■ TASK TO COMPLETE:
Which lines of the data include the string "personal"? List them all.
_ _ _ _ _ _ _
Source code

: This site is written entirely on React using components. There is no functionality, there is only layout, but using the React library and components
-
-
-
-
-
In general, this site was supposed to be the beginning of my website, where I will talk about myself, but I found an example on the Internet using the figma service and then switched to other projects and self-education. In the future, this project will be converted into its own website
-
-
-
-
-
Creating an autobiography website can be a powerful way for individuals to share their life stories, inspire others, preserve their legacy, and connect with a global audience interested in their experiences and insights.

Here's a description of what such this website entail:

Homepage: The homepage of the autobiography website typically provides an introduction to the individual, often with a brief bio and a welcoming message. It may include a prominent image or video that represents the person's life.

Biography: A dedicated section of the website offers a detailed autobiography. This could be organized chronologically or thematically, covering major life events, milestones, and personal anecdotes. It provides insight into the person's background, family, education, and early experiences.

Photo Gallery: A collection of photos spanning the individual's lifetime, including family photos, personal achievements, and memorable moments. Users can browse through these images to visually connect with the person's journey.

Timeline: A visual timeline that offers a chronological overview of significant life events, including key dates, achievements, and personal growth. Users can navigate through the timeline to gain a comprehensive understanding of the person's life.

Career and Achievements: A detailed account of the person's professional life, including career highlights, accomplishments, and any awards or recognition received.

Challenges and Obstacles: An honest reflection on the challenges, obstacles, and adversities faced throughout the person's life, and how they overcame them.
_ _ _ _ _ _ _
■ EXERCISE OUTPUT:
Biography: A dedicated section of the website offers a detailed autobiography. This could be organized chronologically or thematically, covering major life events, milestones, and personal anecdotes. It provides insight into the person's background, family, education, and early experiences.
Photo Gallery: A collection of photos spanning the individual's lifetime, including family photos, personal achievements, and memorable moments. Users can browse through these images to visually connect with the person's journey.
Timeline: A visual timeline that offers a chronological overview of significant life events, including key dates, achievements, and personal growth. Users can navigate through the timeline to gain a comprehensive understanding of the person's life.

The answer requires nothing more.